Allahuekber dağlarının yer yer 2-3 bin rakımlı geçitlerinde ısı sıfırın altında 30 dereceye kadar düşüyordu. Türk askerlerinin büyük bölümü ise çölden gelmişti ve üzerlerinde yazlık üniformalar vardı.

Sarıkamış’ta dondurucu soğuk altında askerlerimizin durumunu Kurmay Subay Şerif Bey “Sarıkamış” adlı kitabında şöyle anlatıyor:

“Yol kenarında karların içinde çömelmiş bir asker, bir yığın karı kollarıyla kucaklamış, titreyerek, feryat ederek dişleriyle kemiriyordu. Kaldırıp yola sevketmek istedim. Beni hiç görmedi, zavallı çıldırmıştı. Bu suretle şu lanetli buzullar içinde biz belki on bin kişiden fazla insanı bir günde karların altına bıraktık ve geçtik.”

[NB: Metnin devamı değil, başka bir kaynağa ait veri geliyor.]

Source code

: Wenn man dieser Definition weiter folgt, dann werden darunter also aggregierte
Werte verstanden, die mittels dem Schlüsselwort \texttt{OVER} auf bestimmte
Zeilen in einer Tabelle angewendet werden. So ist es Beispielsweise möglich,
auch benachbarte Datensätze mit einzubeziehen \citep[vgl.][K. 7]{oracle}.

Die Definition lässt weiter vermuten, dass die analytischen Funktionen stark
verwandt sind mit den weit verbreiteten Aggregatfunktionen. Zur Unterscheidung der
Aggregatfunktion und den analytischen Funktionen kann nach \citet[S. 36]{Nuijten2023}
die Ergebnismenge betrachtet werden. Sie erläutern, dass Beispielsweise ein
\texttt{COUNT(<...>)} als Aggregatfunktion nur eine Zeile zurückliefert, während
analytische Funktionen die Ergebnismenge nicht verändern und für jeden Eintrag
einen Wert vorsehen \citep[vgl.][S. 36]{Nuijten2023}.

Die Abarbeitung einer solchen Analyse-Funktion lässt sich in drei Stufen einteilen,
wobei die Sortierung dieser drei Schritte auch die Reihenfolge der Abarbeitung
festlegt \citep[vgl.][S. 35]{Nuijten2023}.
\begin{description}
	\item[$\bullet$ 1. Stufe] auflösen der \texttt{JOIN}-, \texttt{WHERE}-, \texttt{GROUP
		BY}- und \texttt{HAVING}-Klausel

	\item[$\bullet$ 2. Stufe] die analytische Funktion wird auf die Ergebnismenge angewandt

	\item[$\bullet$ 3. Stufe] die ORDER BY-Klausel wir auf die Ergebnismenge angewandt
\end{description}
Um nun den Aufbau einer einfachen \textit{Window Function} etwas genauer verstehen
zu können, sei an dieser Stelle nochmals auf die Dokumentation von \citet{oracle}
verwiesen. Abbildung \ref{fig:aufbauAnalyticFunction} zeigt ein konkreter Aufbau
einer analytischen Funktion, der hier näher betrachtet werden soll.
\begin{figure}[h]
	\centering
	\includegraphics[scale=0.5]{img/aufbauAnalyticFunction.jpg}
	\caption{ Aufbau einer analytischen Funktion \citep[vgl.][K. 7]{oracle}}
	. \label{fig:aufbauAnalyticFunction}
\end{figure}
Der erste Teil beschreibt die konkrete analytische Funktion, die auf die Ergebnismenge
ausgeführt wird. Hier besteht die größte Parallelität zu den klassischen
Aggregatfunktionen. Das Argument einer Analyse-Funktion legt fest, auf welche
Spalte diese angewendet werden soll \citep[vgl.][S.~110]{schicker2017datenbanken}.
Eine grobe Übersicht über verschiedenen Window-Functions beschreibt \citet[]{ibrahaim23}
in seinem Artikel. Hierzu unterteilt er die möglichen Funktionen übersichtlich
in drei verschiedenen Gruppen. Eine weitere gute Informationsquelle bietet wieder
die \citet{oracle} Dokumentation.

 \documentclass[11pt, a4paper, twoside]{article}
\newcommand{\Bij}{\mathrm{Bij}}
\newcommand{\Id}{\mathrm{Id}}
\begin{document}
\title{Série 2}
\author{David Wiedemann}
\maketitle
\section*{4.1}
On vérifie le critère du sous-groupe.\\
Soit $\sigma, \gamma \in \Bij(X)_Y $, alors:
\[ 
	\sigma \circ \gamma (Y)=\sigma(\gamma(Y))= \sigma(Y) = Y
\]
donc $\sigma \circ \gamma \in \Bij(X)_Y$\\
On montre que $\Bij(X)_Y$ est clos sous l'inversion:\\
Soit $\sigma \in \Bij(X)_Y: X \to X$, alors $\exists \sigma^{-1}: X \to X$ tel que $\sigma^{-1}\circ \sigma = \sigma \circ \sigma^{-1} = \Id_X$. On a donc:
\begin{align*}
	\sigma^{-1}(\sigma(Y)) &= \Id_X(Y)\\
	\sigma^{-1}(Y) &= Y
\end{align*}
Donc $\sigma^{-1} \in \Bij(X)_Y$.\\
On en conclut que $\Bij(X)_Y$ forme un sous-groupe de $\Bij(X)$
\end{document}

Rus Kafkas Ordusu Kurmay Başkan Vekili Dük Aleksandroviç Pietroviç Sarıkamış’ta gördüklerine anılarında şöyle yer vermiş:

“İlk sırada diz çökmüş 9 kahraman. Mavzerleriyle nişan almışlar, tetiğe asılmak üzereler ama asılamamışlar… İkinci sırada cephane taşıyanlar var, sandıkları bir avuçlamışlar ki, kainattan hırslarını almak istiyor gibiler. Öylesine kaskatı kesilmişler… Ve sağ başta Binbaşı Nihat. Dimdik ayakta, başı açık, saçları beyaza boyanmış, gözleri karşıda…Allahuekber dağlarındaki son Türk müfrezesini teslim alamadım. Bizden çok evvel, Allah’larına teslim olmuşlardı.”

 

Evet, sevgili gazeteciler,

Bu vatan öyle zor şartlar altında, böylesine kahramanların yüceliğinde ayakta kaldı ve ilelebet baki kalacaktır. Sarıkamış’ta rahmeti rahmana kavuşan tüm şehitlerimizi hayırla yad ediyor, Allah’tan rahmet diliyorum.

 

Gelelim ülke gündemine;

Milletimiz İçin Biz Varız, Biz Yeniden Refah iktidarında;

Beton - çimento ekonomisi yerine, 

Borç - faiz ekonomisi yerine,

Üretim, İstihdam ve İhracat ekonomisini uygulayacağız.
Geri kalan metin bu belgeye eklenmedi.